Thermal runaway is a self-reinforcing feedback loop in which rising temperature triggers reactions that release more heat, accelerating until failure. In lithium-ion batteries it can cause fires or explosions when a cell is overheated, overcharged, or damaged. Larger cells are more prone to it because heat generation scales with volume while cooling scales with surface area. Mitigations include cell chemistry, thermal management, and failure isolation.

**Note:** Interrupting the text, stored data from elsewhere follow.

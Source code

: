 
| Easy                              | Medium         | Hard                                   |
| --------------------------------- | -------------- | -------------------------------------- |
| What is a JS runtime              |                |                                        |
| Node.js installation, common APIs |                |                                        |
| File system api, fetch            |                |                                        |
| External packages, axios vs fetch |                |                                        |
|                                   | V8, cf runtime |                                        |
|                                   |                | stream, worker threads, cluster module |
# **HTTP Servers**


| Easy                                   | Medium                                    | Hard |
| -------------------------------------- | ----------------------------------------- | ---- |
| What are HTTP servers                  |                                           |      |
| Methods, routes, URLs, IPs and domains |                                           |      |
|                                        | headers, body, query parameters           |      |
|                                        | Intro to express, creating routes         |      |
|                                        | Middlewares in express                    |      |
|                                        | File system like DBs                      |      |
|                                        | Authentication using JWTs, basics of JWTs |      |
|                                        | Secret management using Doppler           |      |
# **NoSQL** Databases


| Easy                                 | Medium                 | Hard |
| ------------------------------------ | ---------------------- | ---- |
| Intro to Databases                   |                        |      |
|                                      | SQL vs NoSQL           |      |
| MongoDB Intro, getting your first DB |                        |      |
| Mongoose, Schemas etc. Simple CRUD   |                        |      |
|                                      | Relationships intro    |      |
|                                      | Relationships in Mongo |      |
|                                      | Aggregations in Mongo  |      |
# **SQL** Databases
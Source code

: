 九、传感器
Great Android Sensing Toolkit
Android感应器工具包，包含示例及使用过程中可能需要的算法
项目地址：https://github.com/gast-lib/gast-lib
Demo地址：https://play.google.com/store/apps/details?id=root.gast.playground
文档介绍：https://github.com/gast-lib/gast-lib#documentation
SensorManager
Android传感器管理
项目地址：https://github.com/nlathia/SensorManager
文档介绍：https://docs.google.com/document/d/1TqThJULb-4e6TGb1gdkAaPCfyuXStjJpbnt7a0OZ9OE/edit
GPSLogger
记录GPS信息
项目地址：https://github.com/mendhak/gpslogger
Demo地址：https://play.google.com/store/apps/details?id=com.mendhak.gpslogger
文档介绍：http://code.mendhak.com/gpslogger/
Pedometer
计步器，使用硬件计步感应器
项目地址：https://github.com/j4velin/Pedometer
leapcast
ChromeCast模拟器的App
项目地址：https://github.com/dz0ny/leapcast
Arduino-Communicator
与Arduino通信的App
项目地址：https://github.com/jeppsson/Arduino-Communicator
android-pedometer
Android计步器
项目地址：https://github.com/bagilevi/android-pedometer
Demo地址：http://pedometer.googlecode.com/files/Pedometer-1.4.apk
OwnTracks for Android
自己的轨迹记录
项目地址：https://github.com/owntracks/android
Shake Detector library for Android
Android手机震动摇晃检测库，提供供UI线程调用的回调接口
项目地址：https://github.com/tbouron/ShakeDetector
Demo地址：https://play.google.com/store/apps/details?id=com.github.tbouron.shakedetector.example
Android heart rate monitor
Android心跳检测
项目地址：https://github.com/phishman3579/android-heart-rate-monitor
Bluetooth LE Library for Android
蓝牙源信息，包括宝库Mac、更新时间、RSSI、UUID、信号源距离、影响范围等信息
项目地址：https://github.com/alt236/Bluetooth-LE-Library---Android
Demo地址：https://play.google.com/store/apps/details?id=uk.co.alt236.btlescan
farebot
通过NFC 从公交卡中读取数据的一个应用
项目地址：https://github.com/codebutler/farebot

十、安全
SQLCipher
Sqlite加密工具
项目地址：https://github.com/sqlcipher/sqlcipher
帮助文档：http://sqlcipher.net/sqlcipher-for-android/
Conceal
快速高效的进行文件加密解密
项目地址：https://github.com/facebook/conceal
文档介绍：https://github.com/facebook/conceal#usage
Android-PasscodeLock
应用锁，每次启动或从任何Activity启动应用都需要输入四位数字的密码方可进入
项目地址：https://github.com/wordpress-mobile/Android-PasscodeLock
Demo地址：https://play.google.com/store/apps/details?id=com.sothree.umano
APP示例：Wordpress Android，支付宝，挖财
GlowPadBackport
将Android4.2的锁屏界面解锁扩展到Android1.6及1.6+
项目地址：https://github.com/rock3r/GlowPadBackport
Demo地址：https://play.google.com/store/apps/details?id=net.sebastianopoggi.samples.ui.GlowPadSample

Thermal runaway is a positive feedback process in which an increase in temperature drives reactions that release still more heat, which raises the temperature further, in a self-accelerating loop that ends in device failure. It is a central safety concern for the Lithium-Ion Battery, where the flammable organic electrolyte can decompose rapidly when a cell is overheated, overcharged, defective, or physically damaged. Once it begins, a sealed cell can vent or, if safety vents are overwhelmed, explode violently, and the heat can propagate from one cell to its neighbors. A key driver is geometry, governed by the Square-Cube Law: heat production scales with volume (proportional to r cubed) while the surface available for heat dissipation scales only with area (proportional to r squared). Larger cells therefore have a worse ratio and are more prone to runaway, which is one reason batteries are built from many small cells rather than one large mass of energetic material. Mitigation operates on several fronts: safer cell chemistry (for example lithium iron phosphate cathodes or lithium titanate anodes and less flammable electrolytes), good thermal management to keep heat resistance low, circuit protection such as thermal fuses and current limiters, and physical failure isolation so a single runaway cell can be contained and bypassed rather than igniting a whole pack. These design choices are exactly why even very large storage products are packs of small, individually managed cells.